You can look back at some of the manic excitement for that panel and the general festival on the Bowiefest Twitter Feed, referencing Bowie's bottom and all other crucial Bowie obsessive subjects. The ICA was packed with fans of the man of all ages and shapes, which is the way with this reclusive person on whom you can project anything you like. The fandom was especially cranked-up in the post-Cracked Actor Q&A where the audience asked delightfully geeky questions such as what room the "Bowie Watches Films" sections were shot in (Answer - David Puttnam's studio in Hollywood), who else was in the car in the famous "Fly in My Milk" section (Answer - only Coco Schwab, the driver, and Yentob and his crew of two), and why Earl Slick and the other musicians on the tour didn't get more screen time (Answer - Yentob was making a doc about Bowie alone and his post-Ziggy personal demons, so cutting to a musician happily noodling on his guitar would have broken the spell)
However, the most questions were around the existence or otherwise of Yentob's rushes - he doesn't know where they are, or so he claims anyway. The tantalising possibility of one day seeing Bowie's entire Hollywood Bowl '75 concert, plus hours of him delving in his costume chest, traveling in cars and drinking milk, is too much to bear for lots of Bowie fans. Equally, just as unbearable would be if they'd been destroyed or lost, which is sadly probably the more likely option. But if they are out there somewhere, Yentob said half-jokingly that they could be released into the public domain and everyone could cut their own Bowie '75 to match their own picture of him, It'd be perfect - like Bowie cutting up lines of text in one of his more troubled moments in the film, or like the way all his fans imagine him to be a mythical jigsaw creation of a million cool influences, we could all recut our own Bowie doc.

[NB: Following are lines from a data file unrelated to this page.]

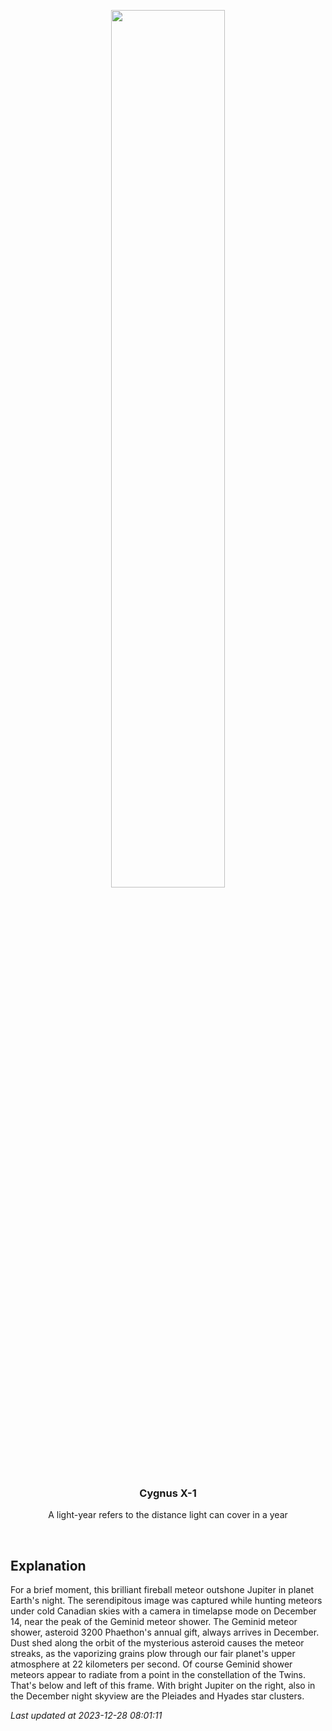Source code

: <p align='center'>
  <img src='https://apod.nasa.gov/apod/image/2312/G0030446_1100.jpg' width='60%' />
    <h3 align="center">Cygnus X-1</h3>
    <p align="center">A light-year refers to the distance light can cover in a year</p>
</p>
<br/>

Explanation
--
For a brief moment, this brilliant fireball meteor outshone Jupiter in planet Earth's night. The serendipitous image was captured while hunting meteors under cold Canadian skies with a camera in timelapse mode on December 14, near the peak of the Geminid meteor shower. The Geminid meteor shower, asteroid 3200 Phaethon's annual gift, always arrives in December. Dust shed along the orbit of the mysterious asteroid causes the meteor streaks, as the vaporizing grains plow through our fair planet's upper atmosphere at 22 kilometers per second. Of course Geminid shower meteors appear to radiate from a point in the constellation of the Twins. That's below and left of this frame. With bright Jupiter on the right, also in the December night skyview are the Pleiades and Hyades star clusters.


*Last updated at 2023-12-28 08:01:11*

It probably won't happen, but in the absence of any new music or film from Bowie imminently (or maybe ever), it's a good thing to play with in your imagination, isn't it? Though we might not have to entirely imagine a new Bowie on-screen presence of sorts because Yentob also hinted at making the definitive retrospective of Bowie at some point. I'm not sure I like that idea - there's a mass of Bowie videos on youtube, themselves a brilliant multi-vocal retrospective, some of which are amazingly peculiar, and we can feel like we all own them and dance around to them.
Whatever happens with the next chapter of Bowie on Film, it probably can't compare to the opening night of the festival, with a packed cinema singing along and whooping to the final Ziggy Stardust show in Pennebaker's classic. A special communal music doc experience that people left with very big smiles on their faces.
Well done Bowiefest, you made a lot of people very happy!